Stored data entries:
⟨

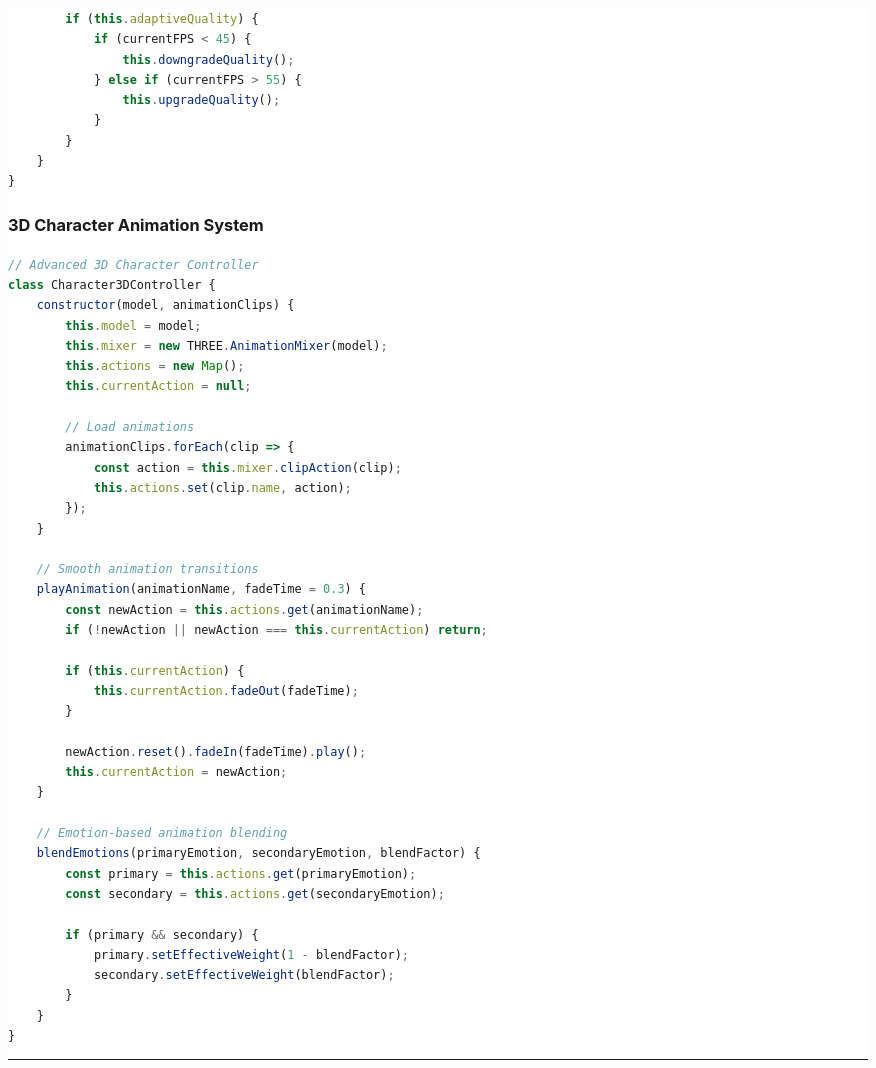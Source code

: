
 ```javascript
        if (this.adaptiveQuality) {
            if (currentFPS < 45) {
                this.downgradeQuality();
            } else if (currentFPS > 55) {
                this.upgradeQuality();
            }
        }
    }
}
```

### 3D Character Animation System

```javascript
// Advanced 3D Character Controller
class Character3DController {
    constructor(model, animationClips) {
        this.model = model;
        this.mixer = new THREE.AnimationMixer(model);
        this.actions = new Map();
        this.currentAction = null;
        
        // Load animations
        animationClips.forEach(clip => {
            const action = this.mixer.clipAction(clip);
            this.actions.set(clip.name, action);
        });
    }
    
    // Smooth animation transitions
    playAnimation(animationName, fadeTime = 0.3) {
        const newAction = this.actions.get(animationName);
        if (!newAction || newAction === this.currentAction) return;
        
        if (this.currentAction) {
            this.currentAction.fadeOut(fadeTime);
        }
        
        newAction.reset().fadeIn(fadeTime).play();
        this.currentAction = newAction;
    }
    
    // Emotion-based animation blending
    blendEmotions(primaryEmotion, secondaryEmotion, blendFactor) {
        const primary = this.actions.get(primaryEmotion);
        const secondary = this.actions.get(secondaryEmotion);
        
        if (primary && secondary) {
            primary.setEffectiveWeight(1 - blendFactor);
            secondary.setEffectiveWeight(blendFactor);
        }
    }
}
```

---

⟩

YOUR OBJECTIVE
Where an entry holds an image, drop the image and copy the remaining text exactly.

RESPONSE TO THE EXERCISE
Source code

:
 ```javascript
        if (this.adaptiveQuality) {
            if (currentFPS < 45) {
                this.downgradeQuality();
            } else if (currentFPS > 55) {
                this.upgradeQuality();
            }
        }
    }
}
```

### 3D Character Animation System

```javascript
// Advanced 3D Character Controller
class Character3DController {
    constructor(model, animationClips) {
        this.model = model;
        this.mixer = new THREE.AnimationMixer(model);
        this.actions = new Map();
        this.currentAction = null;
        
        // Load animations
        animationClips.forEach(clip => {
            const action = this.mixer.clipAction(clip);
            this.actions.set(clip.name, action);
        });
    }
    
    // Smooth animation transitions
    playAnimation(animationName, fadeTime = 0.3) {
        const newAction = this.actions.get(animationName);
        if (!newAction || newAction === this.currentAction) return;
        
        if (this.currentAction) {
            this.currentAction.fadeOut(fadeTime);
        }
        
        newAction.reset().fadeIn(fadeTime).play();
        this.currentAction = newAction;
    }
    
    // Emotion-based animation blending
    blendEmotions(primaryEmotion, secondaryEmotion, blendFactor) {
        const primary = this.actions.get(primaryEmotion);
        const secondary = this.actions.get(secondaryEmotion);
        
        if (primary && secondary) {
            primary.setEffectiveWeight(1 - blendFactor);
            secondary.setEffectiveWeight(blendFactor);
        }
    }
}
```

---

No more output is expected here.